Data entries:
◇ ◇ ◇ ◇

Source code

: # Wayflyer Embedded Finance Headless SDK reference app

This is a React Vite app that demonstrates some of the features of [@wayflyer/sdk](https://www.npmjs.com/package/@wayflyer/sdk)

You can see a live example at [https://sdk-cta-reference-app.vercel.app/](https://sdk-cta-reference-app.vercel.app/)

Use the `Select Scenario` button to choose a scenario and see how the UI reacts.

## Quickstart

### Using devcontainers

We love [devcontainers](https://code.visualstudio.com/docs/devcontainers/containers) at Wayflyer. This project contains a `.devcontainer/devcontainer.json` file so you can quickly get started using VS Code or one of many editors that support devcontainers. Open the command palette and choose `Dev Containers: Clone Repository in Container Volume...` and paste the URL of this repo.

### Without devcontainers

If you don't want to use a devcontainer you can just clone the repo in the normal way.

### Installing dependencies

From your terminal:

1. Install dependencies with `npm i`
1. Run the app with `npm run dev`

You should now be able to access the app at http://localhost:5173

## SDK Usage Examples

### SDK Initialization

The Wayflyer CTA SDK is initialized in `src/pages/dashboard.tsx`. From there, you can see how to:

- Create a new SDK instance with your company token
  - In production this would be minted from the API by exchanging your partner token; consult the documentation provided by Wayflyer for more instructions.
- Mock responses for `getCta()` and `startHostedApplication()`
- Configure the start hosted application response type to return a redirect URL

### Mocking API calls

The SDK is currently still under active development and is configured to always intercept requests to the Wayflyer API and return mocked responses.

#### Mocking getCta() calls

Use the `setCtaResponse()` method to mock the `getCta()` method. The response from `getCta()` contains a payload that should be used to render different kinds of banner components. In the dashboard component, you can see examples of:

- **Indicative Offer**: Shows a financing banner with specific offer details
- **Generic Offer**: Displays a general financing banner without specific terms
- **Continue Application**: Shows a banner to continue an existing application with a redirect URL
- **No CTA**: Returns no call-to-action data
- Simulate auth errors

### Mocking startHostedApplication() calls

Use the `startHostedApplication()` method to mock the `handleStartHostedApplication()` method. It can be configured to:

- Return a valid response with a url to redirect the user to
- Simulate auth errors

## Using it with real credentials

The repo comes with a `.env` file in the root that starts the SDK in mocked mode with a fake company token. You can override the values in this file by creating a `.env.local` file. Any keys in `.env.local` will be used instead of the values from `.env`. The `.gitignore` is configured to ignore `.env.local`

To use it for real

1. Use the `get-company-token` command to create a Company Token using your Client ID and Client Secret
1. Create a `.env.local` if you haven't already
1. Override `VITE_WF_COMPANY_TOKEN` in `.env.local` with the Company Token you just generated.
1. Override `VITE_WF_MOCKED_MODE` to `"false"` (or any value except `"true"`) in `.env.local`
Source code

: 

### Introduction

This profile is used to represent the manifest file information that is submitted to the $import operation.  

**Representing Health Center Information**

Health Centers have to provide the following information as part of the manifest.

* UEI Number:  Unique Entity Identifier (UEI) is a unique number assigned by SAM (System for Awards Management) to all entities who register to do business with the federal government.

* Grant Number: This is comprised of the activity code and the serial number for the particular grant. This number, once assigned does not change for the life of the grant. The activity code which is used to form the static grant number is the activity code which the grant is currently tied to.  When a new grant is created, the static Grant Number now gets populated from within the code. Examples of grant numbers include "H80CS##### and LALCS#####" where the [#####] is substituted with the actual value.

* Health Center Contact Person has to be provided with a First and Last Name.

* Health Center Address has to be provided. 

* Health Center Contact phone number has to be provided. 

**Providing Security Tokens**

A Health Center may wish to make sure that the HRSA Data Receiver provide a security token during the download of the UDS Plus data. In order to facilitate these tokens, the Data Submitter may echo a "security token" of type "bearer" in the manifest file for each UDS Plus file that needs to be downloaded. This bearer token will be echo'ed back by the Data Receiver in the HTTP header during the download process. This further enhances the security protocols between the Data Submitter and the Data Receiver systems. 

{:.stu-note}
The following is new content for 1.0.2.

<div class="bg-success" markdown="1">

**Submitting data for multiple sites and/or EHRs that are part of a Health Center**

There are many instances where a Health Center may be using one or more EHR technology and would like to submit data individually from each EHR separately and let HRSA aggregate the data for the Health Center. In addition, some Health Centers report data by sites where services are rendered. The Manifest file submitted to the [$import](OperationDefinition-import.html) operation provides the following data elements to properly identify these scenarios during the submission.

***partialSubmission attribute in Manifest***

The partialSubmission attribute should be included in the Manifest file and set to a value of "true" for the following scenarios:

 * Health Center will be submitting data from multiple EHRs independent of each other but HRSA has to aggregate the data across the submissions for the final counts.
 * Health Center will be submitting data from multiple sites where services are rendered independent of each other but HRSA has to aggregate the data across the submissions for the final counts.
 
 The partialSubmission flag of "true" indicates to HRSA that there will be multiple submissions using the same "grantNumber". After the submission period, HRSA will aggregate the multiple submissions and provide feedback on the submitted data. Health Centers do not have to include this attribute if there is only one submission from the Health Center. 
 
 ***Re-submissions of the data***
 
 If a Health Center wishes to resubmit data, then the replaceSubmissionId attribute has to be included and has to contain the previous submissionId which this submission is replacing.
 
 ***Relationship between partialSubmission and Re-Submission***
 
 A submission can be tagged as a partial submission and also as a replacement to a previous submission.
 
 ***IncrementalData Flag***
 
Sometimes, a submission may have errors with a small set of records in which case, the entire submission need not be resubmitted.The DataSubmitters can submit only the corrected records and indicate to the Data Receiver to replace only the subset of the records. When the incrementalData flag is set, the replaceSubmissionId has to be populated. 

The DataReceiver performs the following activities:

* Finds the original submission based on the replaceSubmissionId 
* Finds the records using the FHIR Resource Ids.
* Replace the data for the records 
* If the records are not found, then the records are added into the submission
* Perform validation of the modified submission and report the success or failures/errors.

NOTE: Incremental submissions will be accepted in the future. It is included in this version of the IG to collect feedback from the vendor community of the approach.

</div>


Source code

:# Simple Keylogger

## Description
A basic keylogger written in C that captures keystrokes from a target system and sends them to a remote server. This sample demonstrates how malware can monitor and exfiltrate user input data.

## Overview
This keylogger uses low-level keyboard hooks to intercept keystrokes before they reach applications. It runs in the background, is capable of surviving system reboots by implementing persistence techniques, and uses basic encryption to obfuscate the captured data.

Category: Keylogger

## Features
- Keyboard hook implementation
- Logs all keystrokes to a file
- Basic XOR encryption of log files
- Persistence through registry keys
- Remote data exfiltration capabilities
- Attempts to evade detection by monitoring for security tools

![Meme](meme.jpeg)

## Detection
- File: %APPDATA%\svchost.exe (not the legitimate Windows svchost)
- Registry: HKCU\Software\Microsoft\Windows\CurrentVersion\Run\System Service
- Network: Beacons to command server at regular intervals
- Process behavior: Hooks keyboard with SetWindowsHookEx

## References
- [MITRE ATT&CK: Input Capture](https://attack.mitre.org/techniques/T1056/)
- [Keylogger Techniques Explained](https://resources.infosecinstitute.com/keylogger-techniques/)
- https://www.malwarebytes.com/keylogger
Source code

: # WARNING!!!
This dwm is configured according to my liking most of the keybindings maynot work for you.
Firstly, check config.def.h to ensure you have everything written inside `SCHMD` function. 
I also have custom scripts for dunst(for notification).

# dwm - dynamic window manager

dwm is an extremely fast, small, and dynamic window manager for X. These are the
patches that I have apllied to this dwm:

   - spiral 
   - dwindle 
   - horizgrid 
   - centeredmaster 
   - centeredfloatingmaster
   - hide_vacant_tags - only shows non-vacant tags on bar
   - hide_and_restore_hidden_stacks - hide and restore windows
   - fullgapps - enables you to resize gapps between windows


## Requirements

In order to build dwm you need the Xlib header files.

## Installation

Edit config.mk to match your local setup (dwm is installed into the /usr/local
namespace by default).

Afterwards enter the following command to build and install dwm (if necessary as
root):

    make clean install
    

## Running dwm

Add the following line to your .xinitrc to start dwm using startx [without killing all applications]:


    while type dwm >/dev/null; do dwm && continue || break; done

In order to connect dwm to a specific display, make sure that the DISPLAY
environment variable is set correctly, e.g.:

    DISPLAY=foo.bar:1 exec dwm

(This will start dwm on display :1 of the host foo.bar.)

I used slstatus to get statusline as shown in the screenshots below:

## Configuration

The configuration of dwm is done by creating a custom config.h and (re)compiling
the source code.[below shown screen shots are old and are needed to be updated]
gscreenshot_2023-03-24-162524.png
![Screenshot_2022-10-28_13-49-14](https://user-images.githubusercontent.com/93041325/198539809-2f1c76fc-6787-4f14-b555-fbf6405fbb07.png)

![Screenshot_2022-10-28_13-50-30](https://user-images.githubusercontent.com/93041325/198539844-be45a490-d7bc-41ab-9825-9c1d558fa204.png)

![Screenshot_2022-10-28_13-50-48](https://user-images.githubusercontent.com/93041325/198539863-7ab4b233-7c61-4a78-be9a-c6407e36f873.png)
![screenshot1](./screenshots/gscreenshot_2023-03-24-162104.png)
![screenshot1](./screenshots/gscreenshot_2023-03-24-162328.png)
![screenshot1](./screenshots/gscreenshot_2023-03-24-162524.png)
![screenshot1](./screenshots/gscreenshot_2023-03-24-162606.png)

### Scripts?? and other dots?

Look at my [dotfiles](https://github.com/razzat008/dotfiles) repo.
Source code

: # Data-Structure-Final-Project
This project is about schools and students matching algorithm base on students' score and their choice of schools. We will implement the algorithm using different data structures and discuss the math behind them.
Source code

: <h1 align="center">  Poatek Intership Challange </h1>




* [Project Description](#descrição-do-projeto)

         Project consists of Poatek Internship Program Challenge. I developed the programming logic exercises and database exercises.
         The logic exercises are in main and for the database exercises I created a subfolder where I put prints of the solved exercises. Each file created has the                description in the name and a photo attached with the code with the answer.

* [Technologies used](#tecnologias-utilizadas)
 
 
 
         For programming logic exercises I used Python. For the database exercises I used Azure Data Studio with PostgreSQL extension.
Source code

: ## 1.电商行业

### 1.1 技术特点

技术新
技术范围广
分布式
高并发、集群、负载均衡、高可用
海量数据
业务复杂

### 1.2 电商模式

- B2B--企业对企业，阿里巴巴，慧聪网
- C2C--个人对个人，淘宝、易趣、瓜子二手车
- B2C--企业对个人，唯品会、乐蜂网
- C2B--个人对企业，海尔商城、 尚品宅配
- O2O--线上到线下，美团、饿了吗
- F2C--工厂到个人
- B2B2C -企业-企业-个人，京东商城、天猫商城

◇ ◇ ◇ ◇

Transcribe each line of the data above, unaltered, from the one where "Project consists of" appears to the one where "- O2O--线上到线下，美团、饿了吗" appears, inclusive of both.

Exercise result:
         Project consists of Poatek Internship Program Challenge. I developed the programming logic exercises and database exercises.
         The logic exercises are in main and for the database exercises I created a subfolder where I put prints of the solved exercises. Each file created has the                description in the name and a photo attached with the code with the answer.

* [Technologies used](#tecnologias-utilizadas)
 
 
 
         For programming logic exercises I used Python. For the database exercises I used Azure Data Studio with PostgreSQL extension.
Source code

: ## 1.电商行业

### 1.1 技术特点

技术新
技术范围广
分布式
高并发、集群、负载均衡、高可用
海量数据
业务复杂

### 1.2 电商模式

- B2B--企业对企业，阿里巴巴，慧聪网
- C2C--个人对个人，淘宝、易趣、瓜子二手车
- B2C--企业对个人，唯品会、乐蜂网
- C2B--个人对企业，海尔商城、 尚品宅配
- O2O--线上到线下，美团、饿了吗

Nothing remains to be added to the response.